Task statement => From the entries below, please gather each line containing the string "LICENSE".

:: Supplied data ::

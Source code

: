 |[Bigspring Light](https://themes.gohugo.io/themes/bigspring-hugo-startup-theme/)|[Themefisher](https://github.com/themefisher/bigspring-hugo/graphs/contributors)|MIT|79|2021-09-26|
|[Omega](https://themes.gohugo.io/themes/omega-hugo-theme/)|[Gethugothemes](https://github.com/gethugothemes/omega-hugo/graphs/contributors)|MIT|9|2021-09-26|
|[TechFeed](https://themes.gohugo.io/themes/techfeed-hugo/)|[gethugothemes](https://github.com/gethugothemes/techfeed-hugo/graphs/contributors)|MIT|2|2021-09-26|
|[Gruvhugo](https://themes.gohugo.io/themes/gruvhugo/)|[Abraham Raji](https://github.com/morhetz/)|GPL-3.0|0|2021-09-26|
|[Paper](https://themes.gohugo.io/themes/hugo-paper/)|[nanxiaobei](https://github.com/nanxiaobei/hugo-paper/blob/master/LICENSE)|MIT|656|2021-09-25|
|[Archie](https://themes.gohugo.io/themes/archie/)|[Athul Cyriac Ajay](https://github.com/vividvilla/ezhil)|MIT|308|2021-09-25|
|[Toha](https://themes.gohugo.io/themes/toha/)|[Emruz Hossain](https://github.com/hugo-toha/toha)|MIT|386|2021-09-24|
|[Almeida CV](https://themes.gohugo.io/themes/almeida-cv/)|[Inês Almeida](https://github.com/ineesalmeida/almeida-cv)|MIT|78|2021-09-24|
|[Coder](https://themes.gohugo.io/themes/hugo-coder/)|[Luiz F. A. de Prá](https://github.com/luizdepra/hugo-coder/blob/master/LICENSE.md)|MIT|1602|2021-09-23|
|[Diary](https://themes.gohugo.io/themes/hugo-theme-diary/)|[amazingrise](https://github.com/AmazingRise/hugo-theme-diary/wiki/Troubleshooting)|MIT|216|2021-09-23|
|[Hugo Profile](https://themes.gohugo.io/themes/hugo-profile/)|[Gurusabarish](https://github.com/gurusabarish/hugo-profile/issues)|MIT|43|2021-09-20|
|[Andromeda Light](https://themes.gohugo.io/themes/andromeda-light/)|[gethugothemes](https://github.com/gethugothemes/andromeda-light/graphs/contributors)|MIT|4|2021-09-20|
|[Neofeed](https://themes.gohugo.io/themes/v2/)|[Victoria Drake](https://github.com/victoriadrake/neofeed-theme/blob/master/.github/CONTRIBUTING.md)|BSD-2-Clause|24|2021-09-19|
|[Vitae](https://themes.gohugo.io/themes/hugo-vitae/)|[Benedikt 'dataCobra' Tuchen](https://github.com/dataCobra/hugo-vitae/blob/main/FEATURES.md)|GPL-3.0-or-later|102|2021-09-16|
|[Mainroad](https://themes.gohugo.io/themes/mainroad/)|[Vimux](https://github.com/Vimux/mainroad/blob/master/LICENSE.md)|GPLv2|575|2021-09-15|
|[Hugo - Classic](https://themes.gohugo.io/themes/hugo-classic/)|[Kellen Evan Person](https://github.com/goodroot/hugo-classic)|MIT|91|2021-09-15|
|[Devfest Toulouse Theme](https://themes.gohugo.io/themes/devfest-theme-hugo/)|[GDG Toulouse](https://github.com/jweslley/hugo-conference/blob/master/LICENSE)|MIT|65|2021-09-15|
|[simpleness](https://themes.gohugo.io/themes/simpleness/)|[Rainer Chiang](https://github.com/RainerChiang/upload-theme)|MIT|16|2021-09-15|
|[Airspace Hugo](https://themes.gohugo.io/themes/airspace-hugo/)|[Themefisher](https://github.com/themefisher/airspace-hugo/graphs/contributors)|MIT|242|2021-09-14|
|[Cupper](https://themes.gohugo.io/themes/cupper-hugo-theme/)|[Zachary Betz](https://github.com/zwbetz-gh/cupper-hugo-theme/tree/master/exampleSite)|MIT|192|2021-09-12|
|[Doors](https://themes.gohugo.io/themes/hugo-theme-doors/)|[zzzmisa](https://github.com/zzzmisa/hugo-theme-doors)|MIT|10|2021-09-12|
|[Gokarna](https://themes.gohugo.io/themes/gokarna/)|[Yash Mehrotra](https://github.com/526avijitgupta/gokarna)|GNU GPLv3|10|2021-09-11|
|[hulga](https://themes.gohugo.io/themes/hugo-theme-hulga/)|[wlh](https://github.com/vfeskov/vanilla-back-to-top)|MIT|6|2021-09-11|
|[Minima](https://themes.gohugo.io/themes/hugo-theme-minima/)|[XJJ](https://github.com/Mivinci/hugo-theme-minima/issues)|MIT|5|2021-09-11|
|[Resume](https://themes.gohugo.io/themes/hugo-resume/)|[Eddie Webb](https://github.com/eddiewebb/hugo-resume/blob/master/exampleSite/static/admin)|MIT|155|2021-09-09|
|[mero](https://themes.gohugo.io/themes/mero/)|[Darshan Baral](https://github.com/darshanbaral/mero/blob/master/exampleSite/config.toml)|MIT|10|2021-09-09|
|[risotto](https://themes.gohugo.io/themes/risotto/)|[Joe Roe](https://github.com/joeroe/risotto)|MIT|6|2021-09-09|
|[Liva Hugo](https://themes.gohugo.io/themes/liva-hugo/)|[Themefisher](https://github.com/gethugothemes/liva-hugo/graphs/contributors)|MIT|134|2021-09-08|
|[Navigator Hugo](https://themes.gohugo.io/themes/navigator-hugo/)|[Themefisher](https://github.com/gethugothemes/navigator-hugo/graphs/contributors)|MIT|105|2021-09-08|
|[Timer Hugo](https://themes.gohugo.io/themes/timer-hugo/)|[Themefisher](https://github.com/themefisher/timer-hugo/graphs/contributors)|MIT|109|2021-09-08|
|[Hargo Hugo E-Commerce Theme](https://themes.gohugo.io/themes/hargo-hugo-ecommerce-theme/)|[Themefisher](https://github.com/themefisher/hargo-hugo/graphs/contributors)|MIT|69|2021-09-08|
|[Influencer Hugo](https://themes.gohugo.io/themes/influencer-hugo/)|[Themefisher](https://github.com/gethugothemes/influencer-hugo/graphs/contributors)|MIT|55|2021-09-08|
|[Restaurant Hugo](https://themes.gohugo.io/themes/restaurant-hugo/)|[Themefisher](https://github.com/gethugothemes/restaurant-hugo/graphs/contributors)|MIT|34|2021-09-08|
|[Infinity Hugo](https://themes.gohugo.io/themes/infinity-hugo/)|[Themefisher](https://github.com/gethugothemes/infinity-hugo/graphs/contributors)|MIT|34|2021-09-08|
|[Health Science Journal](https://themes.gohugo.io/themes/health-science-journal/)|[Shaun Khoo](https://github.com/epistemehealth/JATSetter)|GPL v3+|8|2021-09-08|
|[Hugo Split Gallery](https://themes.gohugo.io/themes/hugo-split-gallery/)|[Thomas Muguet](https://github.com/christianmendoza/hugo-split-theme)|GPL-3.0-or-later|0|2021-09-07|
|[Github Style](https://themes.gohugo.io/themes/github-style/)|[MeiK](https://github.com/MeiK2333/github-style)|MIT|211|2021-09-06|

:::

Task response =>
|[Paper](https://themes.gohugo.io/themes/hugo-paper/)|[nanxiaobei](https://github.com/nanxiaobei/hugo-paper/blob/master/LICENSE)|MIT|656|2021-09-25|
|[Coder](https://themes.gohugo.io/themes/hugo-coder/)|[Luiz F. A. de Prá](https://github.com/luizdepra/hugo-coder/blob/master/LICENSE.md)|MIT|1602|2021-09-23|
|[Mainroad](https://themes.gohugo.io/themes/mainroad/)|[Vimux](https://github.com/Vimux/mainroad/blob/master/LICENSE.md)|GPLv2|575|2021-09-15|
|[Devfest Toulouse Theme](https://themes.gohugo.io/themes/devfest-theme-hugo/)|[GDG Toulouse](https://github.com/jweslley/hugo-conference/blob/master/LICENSE)|MIT|65|2021-09-15|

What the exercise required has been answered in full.